Rendered images with source text:
┄┄┄┄┄┄

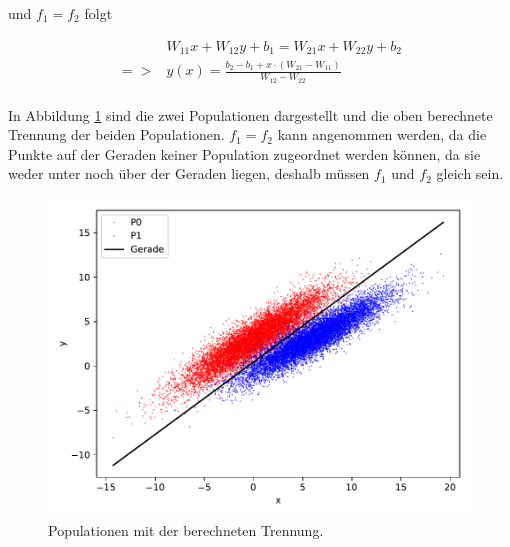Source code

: und $f_1 =f_2$ folgt

\begin{align*}
  & W_{11}x + W_{12}y +b_1 = W_{21}x+ W_{22}y+b_2 \\
  => & y(x)=\frac{b_2-b_1+ x \cdot (W_{21}-W_{11})}{W_{12}-W_{22}} \\
\end{align*}

In Abbildung \ref{abb:1} sind die zwei Populationen dargestellt und die oben
berechnete Trennung der beiden Populationen.
$f_1 = f_2$ kann angenommen werden, da die Punkte auf der Geraden keiner Population
zugeordnet werden können, da sie weder unter noch über der Geraden liegen, deshalb
müssen $f_1$ und $f_2$ gleich sein.
\begin{figure}
  \centering
  \includegraphics[scale=0.9]{Aufgabe21/Plot.pdf}
  \caption{Populationen mit der berechneten Trennung.}
  \label{abb:1}
\end{figure}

┄┄┄┄┄┄

**Exercise brief**
Copy out the lines above unchanged. Skip the images.

**Your response**
Source code

: und $f_1 =f_2$ folgt

\begin{align*}
  & W_{11}x + W_{12}y +b_1 = W_{21}x+ W_{22}y+b_2 \\
  => & y(x)=\frac{b_2-b_1+ x \cdot (W_{21}-W_{11})}{W_{12}-W_{22}} \\
\end{align*}

In Abbildung \ref{abb:1} sind die zwei Populationen dargestellt und die oben
berechnete Trennung der beiden Populationen.
$f_1 = f_2$ kann angenommen werden, da die Punkte auf der Geraden keiner Population
zugeordnet werden können, da sie weder unter noch über der Geraden liegen, deshalb
müssen $f_1$ und $f_2$ gleich sein.
\begin{figure}
  \centering
  \includegraphics[scale=0.9]{Aufgabe21/Plot.pdf}
  \caption{Populationen mit der berechneten Trennung.}
  \label{abb:1}
\end{figure}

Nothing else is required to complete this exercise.